Absolute object paths start with a dot (.), relative paths either with a
column (:) or with a name. Each column represent a parent unit.

    fooNet->addUnit("Audio::Buffer", "lady_gaga");
    // access local "lady_gaga" buffer
    fooNet->addUnit("Audio::Player", "player", 
        ConfigMap{ QPair{ "buffer", "lady_gaga" } });
    // access "lady_gaga" object in other workspace using absolute path
    barNet->addUnit("Audio::Player", "player", 
        ConfigMap{ QPair{ "buffer", ".foo.lady_gaga" } });
    // access "lady_gaga" object in grand parent workspace using relative path
    quxNet->addUnit("Audio::Player", "player",
        ConfigMap{ QPair{ "buffer", "::foo.lady_gaga" } });

Wireless communication (inside or between workspaces) is implemented through
System::Bus objects. They are normally not handled directly by the user, but
implicitely created by System::Send objects. Bus objects have names like any
other object, and so listening objects may refer to them using their object

    // send to "schoolbus"
    root.addUnit("System::Send", { bus: "schoolbus" });
    // listen to "schoolbus" in local (root) workspace
    root.addUnit("System::Receive", { "bus: "schoolbus" });
    // listen to "schoolbus" in root workspace from bar workspace 
    // using absolute path
    bar.addUnit("System::Receive", { "bus": ".schoolbus" });

## Conclusions

This organisation offers the required expressivity that is required to do more
structured programming than what is usually available in visual programming
languages. The added complexity can be hidden in the scripting interface and
in visual client applications.

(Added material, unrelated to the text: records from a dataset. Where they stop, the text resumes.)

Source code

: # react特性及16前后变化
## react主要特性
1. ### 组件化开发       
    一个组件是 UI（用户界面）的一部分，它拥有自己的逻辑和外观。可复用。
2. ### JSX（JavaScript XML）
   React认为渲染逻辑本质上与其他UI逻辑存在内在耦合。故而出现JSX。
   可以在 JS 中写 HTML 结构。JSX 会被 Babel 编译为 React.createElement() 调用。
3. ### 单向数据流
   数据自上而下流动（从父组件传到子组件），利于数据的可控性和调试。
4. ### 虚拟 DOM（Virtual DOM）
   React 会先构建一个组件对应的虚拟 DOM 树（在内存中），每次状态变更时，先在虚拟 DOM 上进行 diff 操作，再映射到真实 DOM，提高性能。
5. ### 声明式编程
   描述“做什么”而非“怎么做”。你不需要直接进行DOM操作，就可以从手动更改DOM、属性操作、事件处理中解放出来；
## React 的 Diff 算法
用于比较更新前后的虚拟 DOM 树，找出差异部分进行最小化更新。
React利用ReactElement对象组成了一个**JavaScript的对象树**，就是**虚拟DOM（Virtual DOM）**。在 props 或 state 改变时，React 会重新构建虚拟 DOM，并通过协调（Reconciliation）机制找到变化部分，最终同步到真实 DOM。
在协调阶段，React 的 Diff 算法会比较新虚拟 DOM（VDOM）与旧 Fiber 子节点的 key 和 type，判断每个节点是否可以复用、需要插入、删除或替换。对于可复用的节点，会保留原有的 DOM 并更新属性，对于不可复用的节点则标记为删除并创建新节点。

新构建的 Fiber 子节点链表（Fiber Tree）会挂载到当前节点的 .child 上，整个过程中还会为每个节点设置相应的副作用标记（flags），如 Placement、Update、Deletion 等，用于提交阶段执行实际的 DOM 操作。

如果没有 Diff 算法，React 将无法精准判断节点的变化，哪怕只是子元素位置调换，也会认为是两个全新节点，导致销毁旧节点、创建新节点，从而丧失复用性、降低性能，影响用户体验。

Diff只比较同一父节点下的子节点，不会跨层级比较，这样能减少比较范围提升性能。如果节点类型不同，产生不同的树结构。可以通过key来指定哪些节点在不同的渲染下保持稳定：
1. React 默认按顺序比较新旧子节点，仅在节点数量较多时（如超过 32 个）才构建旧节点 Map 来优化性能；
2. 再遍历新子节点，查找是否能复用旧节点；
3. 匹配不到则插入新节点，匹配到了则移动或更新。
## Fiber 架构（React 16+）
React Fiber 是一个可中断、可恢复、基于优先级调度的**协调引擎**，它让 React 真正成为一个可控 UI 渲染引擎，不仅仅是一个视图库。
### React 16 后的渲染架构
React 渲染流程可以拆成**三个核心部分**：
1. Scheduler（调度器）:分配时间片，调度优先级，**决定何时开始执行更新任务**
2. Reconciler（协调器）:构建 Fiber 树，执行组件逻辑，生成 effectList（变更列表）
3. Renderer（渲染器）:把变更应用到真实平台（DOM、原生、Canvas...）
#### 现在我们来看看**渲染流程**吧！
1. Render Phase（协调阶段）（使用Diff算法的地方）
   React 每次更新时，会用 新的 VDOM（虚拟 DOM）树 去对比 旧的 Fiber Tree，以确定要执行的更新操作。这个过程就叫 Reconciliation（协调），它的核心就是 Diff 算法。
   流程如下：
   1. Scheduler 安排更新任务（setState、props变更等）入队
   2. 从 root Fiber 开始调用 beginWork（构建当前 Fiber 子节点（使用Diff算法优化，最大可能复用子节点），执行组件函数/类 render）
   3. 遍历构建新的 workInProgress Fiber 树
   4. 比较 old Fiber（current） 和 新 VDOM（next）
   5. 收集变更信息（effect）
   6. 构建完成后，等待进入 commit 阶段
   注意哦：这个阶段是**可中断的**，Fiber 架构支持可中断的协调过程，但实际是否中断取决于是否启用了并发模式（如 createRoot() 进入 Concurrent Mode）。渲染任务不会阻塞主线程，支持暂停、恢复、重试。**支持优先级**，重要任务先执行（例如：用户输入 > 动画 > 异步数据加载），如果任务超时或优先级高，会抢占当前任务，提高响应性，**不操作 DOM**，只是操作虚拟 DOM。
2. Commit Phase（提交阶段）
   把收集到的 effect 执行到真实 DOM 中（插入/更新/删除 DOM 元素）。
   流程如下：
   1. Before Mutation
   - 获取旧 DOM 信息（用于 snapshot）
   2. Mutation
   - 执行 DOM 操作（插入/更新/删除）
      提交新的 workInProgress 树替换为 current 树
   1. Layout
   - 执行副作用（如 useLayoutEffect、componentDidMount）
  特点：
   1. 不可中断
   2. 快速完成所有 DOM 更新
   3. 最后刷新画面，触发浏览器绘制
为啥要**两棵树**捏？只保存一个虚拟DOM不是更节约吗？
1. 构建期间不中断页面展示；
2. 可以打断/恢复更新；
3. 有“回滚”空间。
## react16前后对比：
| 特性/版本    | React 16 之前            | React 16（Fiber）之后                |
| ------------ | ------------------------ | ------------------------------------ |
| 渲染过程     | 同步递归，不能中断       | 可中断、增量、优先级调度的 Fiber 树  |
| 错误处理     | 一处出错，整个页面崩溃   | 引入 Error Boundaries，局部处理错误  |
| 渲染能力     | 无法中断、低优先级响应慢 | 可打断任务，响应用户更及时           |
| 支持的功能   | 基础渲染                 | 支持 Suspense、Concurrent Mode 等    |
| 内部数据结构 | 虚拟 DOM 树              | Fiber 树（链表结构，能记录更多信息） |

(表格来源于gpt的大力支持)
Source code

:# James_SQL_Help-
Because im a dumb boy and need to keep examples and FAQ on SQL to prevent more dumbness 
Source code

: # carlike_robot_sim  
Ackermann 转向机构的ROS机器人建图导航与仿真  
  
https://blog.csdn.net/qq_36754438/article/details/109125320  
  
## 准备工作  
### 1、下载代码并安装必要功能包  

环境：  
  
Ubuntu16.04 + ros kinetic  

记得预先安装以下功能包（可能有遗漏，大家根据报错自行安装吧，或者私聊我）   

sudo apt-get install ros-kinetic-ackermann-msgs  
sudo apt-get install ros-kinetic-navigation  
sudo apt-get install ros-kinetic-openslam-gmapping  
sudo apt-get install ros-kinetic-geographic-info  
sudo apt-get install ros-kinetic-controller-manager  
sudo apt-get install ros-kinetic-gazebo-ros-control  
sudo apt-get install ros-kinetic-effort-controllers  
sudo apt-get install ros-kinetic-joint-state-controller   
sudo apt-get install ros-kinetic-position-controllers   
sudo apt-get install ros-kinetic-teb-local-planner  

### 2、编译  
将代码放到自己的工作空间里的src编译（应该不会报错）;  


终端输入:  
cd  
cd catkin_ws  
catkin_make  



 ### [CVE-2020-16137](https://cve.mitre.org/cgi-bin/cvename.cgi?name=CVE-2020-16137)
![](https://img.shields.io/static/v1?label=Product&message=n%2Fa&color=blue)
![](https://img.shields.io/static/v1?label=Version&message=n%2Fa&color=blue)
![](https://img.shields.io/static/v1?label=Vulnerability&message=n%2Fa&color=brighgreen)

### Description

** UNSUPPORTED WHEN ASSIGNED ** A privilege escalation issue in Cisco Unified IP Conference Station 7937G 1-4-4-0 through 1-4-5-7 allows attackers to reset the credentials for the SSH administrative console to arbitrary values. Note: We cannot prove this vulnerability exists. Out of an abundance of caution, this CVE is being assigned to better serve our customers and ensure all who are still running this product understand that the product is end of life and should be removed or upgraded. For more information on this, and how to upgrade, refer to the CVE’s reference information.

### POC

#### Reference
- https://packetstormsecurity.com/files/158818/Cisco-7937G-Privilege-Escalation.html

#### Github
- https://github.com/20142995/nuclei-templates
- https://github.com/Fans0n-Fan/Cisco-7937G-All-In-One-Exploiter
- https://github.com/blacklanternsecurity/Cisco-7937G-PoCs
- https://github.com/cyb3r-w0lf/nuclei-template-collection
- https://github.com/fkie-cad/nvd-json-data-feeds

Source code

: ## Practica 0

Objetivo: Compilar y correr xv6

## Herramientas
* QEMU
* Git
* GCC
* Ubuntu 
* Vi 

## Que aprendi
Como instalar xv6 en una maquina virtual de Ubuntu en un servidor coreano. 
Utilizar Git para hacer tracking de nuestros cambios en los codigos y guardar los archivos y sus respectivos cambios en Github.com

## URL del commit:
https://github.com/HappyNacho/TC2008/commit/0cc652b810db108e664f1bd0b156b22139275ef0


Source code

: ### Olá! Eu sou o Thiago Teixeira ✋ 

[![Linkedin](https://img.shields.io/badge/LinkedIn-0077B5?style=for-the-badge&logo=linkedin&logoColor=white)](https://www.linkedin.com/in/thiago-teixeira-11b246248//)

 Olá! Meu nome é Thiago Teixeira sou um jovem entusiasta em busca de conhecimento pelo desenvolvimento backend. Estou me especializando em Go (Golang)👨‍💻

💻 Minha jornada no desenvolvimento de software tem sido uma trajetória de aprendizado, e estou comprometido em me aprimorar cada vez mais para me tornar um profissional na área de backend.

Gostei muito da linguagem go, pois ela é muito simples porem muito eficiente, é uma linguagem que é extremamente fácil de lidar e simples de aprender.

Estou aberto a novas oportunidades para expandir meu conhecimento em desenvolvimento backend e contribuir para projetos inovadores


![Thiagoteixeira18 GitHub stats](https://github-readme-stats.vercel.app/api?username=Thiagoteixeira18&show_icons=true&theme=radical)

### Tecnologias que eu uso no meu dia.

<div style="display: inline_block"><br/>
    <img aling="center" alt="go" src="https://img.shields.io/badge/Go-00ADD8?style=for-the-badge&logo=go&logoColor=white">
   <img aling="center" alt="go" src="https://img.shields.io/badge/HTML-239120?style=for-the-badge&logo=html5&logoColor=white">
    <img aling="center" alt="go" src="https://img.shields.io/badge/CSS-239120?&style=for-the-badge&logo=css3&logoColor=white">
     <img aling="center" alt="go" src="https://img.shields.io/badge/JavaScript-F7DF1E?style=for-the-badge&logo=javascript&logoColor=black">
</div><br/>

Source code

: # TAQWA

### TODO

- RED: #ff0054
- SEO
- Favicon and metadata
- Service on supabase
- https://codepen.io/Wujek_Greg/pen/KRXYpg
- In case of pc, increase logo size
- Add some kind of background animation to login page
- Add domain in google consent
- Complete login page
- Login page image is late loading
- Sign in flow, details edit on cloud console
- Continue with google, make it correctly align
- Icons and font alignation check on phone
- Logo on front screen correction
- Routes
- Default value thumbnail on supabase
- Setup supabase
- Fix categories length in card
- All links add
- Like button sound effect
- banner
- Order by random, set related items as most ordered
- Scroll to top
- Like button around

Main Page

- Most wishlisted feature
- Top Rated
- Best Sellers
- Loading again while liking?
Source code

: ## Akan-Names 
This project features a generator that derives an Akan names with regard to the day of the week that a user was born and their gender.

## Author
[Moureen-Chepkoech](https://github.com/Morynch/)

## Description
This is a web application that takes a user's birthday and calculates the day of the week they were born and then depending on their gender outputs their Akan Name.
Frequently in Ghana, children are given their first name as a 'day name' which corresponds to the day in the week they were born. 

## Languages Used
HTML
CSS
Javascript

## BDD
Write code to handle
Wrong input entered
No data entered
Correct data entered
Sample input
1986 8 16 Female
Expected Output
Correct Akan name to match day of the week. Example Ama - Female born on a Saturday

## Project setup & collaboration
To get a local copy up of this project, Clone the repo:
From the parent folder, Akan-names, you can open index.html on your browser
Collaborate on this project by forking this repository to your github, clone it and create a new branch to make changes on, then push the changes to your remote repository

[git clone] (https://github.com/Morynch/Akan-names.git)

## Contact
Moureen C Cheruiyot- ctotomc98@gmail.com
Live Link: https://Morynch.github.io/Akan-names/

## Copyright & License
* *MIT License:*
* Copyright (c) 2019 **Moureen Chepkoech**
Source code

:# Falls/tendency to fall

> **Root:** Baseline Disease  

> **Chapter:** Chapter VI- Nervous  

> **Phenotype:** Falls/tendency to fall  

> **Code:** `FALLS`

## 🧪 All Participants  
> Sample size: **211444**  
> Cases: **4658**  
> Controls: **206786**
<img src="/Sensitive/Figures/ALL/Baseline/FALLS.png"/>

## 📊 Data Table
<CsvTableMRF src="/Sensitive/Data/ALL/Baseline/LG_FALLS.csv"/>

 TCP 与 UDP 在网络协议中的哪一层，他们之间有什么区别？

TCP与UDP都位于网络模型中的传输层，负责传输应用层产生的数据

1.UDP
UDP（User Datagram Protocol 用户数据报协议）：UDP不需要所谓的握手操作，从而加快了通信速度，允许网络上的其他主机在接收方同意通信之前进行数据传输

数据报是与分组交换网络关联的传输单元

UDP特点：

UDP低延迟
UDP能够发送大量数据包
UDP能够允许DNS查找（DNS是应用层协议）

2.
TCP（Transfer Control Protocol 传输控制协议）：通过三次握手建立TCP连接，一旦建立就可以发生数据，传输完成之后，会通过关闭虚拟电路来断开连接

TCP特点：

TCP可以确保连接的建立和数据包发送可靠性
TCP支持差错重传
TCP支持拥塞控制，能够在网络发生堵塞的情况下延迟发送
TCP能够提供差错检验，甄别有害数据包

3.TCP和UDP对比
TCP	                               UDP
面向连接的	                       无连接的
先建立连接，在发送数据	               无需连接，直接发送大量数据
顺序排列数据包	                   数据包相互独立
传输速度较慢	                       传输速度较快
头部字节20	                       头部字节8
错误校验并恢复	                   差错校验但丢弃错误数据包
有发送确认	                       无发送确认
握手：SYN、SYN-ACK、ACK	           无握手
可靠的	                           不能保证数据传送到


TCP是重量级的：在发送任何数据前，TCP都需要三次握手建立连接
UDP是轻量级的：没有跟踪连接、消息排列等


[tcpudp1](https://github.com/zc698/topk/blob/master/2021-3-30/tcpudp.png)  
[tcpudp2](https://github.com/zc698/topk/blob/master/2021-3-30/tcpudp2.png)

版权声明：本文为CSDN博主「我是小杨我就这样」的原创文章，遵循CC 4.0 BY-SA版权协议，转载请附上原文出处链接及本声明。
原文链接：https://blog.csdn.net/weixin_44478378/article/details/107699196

Sharing datastructures saves some memory at the
expense of slightly more indirection and object lifetime management. (With
great power comes great responsability!)

This is work in progress, and some details may change (especially the code
examples). The big missing part here is graph serialization, and how the
values of external networks are saved in patch files. This will be addressed
in the next design document.

If you read all this, you may as well leave me your opinion ! Thanks !

[^1]: Only the sane parts, many aspects can’t be applied to graph-based
programming anyway.
[^2]: Not that authors should break backward compatibility, but in practice it
is good to have a way to handle this.